PROBLEM STATEMENT> Each entry in the listing below should be returned precisely as it is.

** SUPPLIED DATA follows **

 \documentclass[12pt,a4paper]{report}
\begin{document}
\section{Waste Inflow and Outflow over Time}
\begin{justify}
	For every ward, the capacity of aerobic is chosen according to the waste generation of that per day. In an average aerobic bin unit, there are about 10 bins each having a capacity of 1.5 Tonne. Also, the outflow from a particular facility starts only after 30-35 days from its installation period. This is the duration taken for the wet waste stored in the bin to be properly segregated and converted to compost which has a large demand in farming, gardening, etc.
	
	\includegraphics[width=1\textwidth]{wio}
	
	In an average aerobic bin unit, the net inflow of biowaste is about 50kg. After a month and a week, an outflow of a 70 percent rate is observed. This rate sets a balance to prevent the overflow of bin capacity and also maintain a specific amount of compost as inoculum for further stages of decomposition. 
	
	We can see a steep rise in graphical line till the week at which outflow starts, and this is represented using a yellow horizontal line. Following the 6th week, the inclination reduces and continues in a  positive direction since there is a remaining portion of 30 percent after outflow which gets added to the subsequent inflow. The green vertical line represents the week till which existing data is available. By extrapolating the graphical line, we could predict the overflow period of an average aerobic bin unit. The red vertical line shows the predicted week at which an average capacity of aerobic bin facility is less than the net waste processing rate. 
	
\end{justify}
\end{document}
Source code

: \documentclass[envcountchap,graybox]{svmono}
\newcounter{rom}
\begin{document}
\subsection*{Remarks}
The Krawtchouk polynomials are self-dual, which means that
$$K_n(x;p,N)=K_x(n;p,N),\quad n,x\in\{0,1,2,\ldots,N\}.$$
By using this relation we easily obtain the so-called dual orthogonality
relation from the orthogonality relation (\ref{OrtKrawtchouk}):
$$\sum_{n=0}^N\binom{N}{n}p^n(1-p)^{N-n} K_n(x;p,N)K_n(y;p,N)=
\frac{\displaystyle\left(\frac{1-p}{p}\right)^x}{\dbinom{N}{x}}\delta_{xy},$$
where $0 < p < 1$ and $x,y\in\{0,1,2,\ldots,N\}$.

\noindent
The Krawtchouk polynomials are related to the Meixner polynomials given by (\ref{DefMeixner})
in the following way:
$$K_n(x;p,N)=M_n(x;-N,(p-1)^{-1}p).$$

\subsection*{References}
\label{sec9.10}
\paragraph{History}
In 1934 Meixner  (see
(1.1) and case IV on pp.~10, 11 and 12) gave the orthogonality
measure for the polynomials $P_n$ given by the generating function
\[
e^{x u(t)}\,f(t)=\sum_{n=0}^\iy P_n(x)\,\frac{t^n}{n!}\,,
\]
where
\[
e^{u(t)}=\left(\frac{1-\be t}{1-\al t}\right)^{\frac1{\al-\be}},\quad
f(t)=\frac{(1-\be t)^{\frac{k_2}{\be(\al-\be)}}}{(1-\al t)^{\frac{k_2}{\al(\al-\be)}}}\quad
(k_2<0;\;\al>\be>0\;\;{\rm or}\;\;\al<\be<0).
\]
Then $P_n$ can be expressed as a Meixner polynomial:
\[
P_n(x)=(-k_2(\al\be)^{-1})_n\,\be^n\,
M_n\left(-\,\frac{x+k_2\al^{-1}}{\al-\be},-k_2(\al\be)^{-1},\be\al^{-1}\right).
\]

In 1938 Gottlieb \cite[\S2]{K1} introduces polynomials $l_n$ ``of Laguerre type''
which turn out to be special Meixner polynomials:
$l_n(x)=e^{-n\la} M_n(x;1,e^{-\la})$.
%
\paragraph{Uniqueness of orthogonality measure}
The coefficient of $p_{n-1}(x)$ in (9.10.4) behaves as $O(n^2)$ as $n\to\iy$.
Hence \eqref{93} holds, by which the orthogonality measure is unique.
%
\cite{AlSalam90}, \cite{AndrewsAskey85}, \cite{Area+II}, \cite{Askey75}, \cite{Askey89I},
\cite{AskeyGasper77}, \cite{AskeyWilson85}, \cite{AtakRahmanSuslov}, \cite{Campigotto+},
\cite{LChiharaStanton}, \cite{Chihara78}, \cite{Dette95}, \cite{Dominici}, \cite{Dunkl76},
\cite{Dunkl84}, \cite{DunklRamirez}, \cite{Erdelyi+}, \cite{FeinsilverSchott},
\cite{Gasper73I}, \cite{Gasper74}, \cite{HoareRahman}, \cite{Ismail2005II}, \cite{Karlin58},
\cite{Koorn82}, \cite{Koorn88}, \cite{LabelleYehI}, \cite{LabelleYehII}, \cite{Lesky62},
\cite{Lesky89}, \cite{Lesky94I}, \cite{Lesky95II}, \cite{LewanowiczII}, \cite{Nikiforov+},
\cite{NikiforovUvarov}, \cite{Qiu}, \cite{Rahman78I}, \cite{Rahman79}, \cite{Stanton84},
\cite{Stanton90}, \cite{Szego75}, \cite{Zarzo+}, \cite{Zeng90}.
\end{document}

** End of SUPPLIED DATA **

TASK ANSWER>
 \documentclass[12pt,a4paper]{report}
\begin{document}
\section{Waste Inflow and Outflow over Time}
\begin{justify}
	For every ward, the capacity of aerobic is chosen according to the waste generation of that per day. In an average aerobic bin unit, there are about 10 bins each having a capacity of 1.5 Tonne. Also, the outflow from a particular facility starts only after 30-35 days from its installation period. This is the duration taken for the wet waste stored in the bin to be properly segregated and converted to compost which has a large demand in farming, gardening, etc.
	
	\includegraphics[width=1\textwidth]{wio}
	
	In an average aerobic bin unit, the net inflow of biowaste is about 50kg. After a month and a week, an outflow of a 70 percent rate is observed. This rate sets a balance to prevent the overflow of bin capacity and also maintain a specific amount of compost as inoculum for further stages of decomposition. 
	
	We can see a steep rise in graphical line till the week at which outflow starts, and this is represented using a yellow horizontal line. Following the 6th week, the inclination reduces and continues in a  positive direction since there is a remaining portion of 30 percent after outflow which gets added to the subsequent inflow. The green vertical line represents the week till which existing data is available. By extrapolating the graphical line, we could predict the overflow period of an average aerobic bin unit. The red vertical line shows the predicted week at which an average capacity of aerobic bin facility is less than the net waste processing rate. 
	
\end{justify}
\end{document}
Source code

: \documentclass[envcountchap,graybox]{svmono}
\newcounter{rom}
\begin{document}
\subsection*{Remarks}
The Krawtchouk polynomials are self-dual, which means that
$$K_n(x;p,N)=K_x(n;p,N),\quad n,x\in\{0,1,2,\ldots,N\}.$$
By using this relation we easily obtain the so-called dual orthogonality
relation from the orthogonality relation (\ref{OrtKrawtchouk}):
$$\sum_{n=0}^N\binom{N}{n}p^n(1-p)^{N-n} K_n(x;p,N)K_n(y;p,N)=
\frac{\displaystyle\left(\frac{1-p}{p}\right)^x}{\dbinom{N}{x}}\delta_{xy},$$
where $0 < p < 1$ and $x,y\in\{0,1,2,\ldots,N\}$.

\noindent
The Krawtchouk polynomials are related to the Meixner polynomials given by (\ref{DefMeixner})
in the following way:
$$K_n(x;p,N)=M_n(x;-N,(p-1)^{-1}p).$$

\subsection*{References}
\label{sec9.10}
\paragraph{History}
In 1934 Meixner  (see
(1.1) and case IV on pp.~10, 11 and 12) gave the orthogonality
measure for the polynomials $P_n$ given by the generating function
\[
e^{x u(t)}\,f(t)=\sum_{n=0}^\iy P_n(x)\,\frac{t^n}{n!}\,,
\]
where
\[
e^{u(t)}=\left(\frac{1-\be t}{1-\al t}\right)^{\frac1{\al-\be}},\quad
f(t)=\frac{(1-\be t)^{\frac{k_2}{\be(\al-\be)}}}{(1-\al t)^{\frac{k_2}{\al(\al-\be)}}}\quad
(k_2<0;\;\al>\be>0\;\;{\rm or}\;\;\al<\be<0).
\]
Then $P_n$ can be expressed as a Meixner polynomial:
\[
P_n(x)=(-k_2(\al\be)^{-1})_n\,\be^n\,
M_n\left(-\,\frac{x+k_2\al^{-1}}{\al-\be},-k_2(\al\be)^{-1},\be\al^{-1}\right).
\]

In 1938 Gottlieb \cite[\S2]{K1} introduces polynomials $l_n$ ``of Laguerre type''
which turn out to be special Meixner polynomials:
$l_n(x)=e^{-n\la} M_n(x;1,e^{-\la})$.
%
\paragraph{Uniqueness of orthogonality measure}
The coefficient of $p_{n-1}(x)$ in (9.10.4) behaves as $O(n^2)$ as $n\to\iy$.
Hence \eqref{93} holds, by which the orthogonality measure is unique.
%
\cite{AlSalam90}, \cite{AndrewsAskey85}, \cite{Area+II}, \cite{Askey75}, \cite{Askey89I},
\cite{AskeyGasper77}, \cite{AskeyWilson85}, \cite{AtakRahmanSuslov}, \cite{Campigotto+},
\cite{LChiharaStanton}, \cite{Chihara78}, \cite{Dette95}, \cite{Dominici}, \cite{Dunkl76},
\cite{Dunkl84}, \cite{DunklRamirez}, \cite{Erdelyi+}, \cite{FeinsilverSchott},
\cite{Gasper73I}, \cite{Gasper74}, \cite{HoareRahman}, \cite{Ismail2005II}, \cite{Karlin58},
\cite{Koorn82}, \cite{Koorn88}, \cite{LabelleYehI}, \cite{LabelleYehII}, \cite{Lesky62},
\cite{Lesky89}, \cite{Lesky94I}, \cite{Lesky95II}, \cite{LewanowiczII}, \cite{Nikiforov+},
\cite{NikiforovUvarov}, \cite{Qiu}, \cite{Rahman78I}, \cite{Rahman79}, \cite{Stanton84},
\cite{Stanton90}, \cite{Szego75}, \cite{Zarzo+}, \cite{Zeng90}.
\end{document}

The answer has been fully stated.